Woman of the Month: Diana Athill

Woman of the Month: Diana Athill


I know Diana Athill – or I know OF Diana Athill, to be more precise – because I’m a regular reader of The Guardian. In 2009, they published an essay by Athill, who was already over 90 at the time, about why she decided to move into an old people’s home. I read it and I immediately fell in love. And I’m not even a person who likes memoirs much, not to mention have any passionate interest in old people’s homes.

Athill is an editor who has worked with everybody, from Philip Roth to Margaret Atwood, from Updike and Naipaul to Jean Rhys and Jack Kerouac. She has a formidable personality and judging by her writing and interviews, is entirely non-sentimental and extremely incisive. She never married, never had children, but conducted numerous affairs and lived a long time in the same flat with her former lover and his new lover, a set-up most people would find at least unconventional, if not scandalous.
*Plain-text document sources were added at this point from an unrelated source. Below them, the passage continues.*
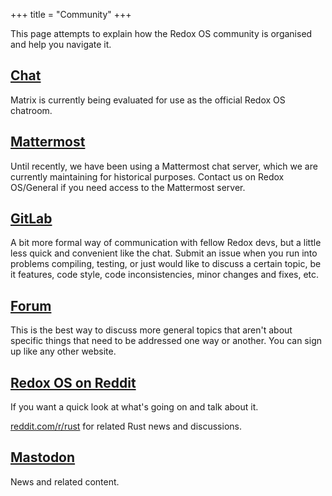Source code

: +++
title = "Community"
+++

This page attempts to explain how the Redox OS community is organised and help you navigate it.


<a id="chat"></a>
## [Chat](https://matrix.to/#/#redox:matrix.org)

Matrix is currently being evaluated for use as the official Redox OS chatroom.

<a id="chat"></a>
## [Mattermost](https://chat.redox-os.org)

Until recently, we have been using a Mattermost chat server, which we are currently maintaining for historical purposes. Contact us on Redox OS/General if you need access to the Mattermost server.

<a id="gitlab"></a>
## [GitLab](https://gitlab.redox-os.org/redox-os/redox)

A bit more formal way of communication with fellow Redox devs, but a little less quick and convenient like the chat. Submit an issue when you run into problems compiling, testing, or just would like to discuss a certain topic, be it features, code style, code inconsistencies, minor changes and fixes, etc.

<a id="forum"></a>
## [Forum](https://discourse.redox-os.org/)

This is the best way to discuss more general topics that aren't about specific things that need to be addressed one way or another. You can sign up like any other website.

<a id="reddit"></a>
## [Redox OS on Reddit](https://www.reddit.com/r/Redox/)

If you want a quick look at what's going on and talk about it.

[reddit.com/r/rust](https://www.reddit.com/r/rust) for related Rust news and discussions.

<a id="mastodon"></a>
## [Mastodon](https://fosstodon.org/@redox)

News and related content.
This would be enough to endear her to me, but there’s more. Despite this piece in The Guardian, it somehow didn’t register with me for a long time that she is a great writer herself. She has written one novel and some short stories, but is mostly known for her candid memoirs that include a suicide of one of her lovers (Waguih Ghali, in After a Funeral) and her relationship with Hakim Jamal, a cousin of Malcolm X and a prominent radical himself (in Make Believe).

I have only read her latest and lightest book, a collection of musings called Alive, Alive Oh! It doesn’t have a theme, it talks about everything from her childhood home to a miscarriage, from the legacy of colonialism in Trinidad and Tobago to the Second World War. It’s delightful reading, both for the beauty of the language and the clarity of thought. And for the fact that it talks both from the perspective of a very old person and (in some pieces) about very old persons.

While I don’t want to make too much of it, it is nevertheless true that one reason I enjoyed the book so much is that she is 98 years old now and the texts are all written in recent years. She is that rare creature: an old woman, with opinions, in the public eye – and this can be a precarious position to be, as evidenced by Mary Beard. While I can never hope to achieve the level of coolness displayed by Ms Athill, I am so, so glad that lives like hers are possible.

And I’m sort of looking forward to meeting people who claim that women are by default less intelligent then men, prone to hysterics and incapable of rational thought. I would smile serenely and say: “Oh, but have you met Diana Athill?”